- **Exercise directions**
Your reply must contain the full listing below, reproduced exactly, but no pictures.

- **Material for this exercise**
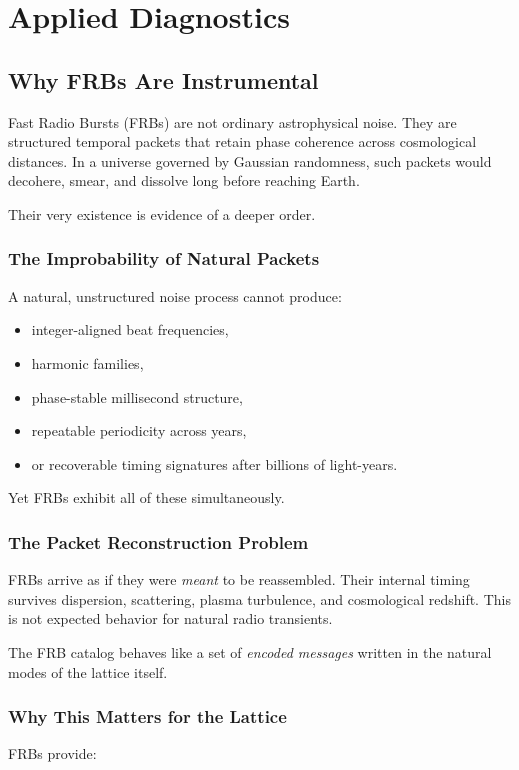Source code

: \documentclass[12pt,oneside]{book}
\begin{document}
\chapter{Applied Diagnostics}

\section{Why FRBs Are Instrumental}

Fast Radio Bursts (FRBs) are not ordinary astrophysical noise.  
They are structured temporal packets that retain phase coherence across cosmological distances.  
In a universe governed by Gaussian randomness, such packets would decohere, smear, and dissolve 
long before reaching Earth.

Their very existence is evidence of a deeper order.

\subsection{The Improbability of Natural Packets}
A natural, unstructured noise process cannot produce:

\begin{itemize}
    \item integer-aligned beat frequencies,
    \item harmonic families,
    \item phase-stable millisecond structure,
    \item repeatable periodicity across years,
    \item or recoverable timing signatures after billions of light-years.
\end{itemize}

Yet FRBs exhibit all of these simultaneously.

\subsection{The Packet Reconstruction Problem}
FRBs arrive as if they were \emph{meant} to be reassembled.  
Their internal timing survives dispersion, scattering, plasma turbulence, and cosmological redshift.  
This is not expected behavior for natural radio transients.

The FRB catalog behaves like a set of \emph{encoded messages} written in the natural modes of the 
lattice itself.

\subsection{Why This Matters for the Lattice}
FRBs provide:
\end{document}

- **Written answer**
Source code

: \documentclass[12pt,oneside]{book}
\begin{document}
\chapter{Applied Diagnostics}

\section{Why FRBs Are Instrumental}

Fast Radio Bursts (FRBs) are not ordinary astrophysical noise.  
They are structured temporal packets that retain phase coherence across cosmological distances.  
In a universe governed by Gaussian randomness, such packets would decohere, smear, and dissolve 
long before reaching Earth.

Their very existence is evidence of a deeper order.

\subsection{The Improbability of Natural Packets}
A natural, unstructured noise process cannot produce:

\begin{itemize}
    \item integer-aligned beat frequencies,
    \item harmonic families,
    \item phase-stable millisecond structure,
    \item repeatable periodicity across years,
    \item or recoverable timing signatures after billions of light-years.
\end{itemize}

Yet FRBs exhibit all of these simultaneously.

\subsection{The Packet Reconstruction Problem}
FRBs arrive as if they were \emph{meant} to be reassembled.  
Their internal timing survives dispersion, scattering, plasma turbulence, and cosmological redshift.  
This is not expected behavior for natural radio transients.

The FRB catalog behaves like a set of \emph{encoded messages} written in the natural modes of the 
lattice itself.

\subsection{Why This Matters for the Lattice}
FRBs provide:
\end{document}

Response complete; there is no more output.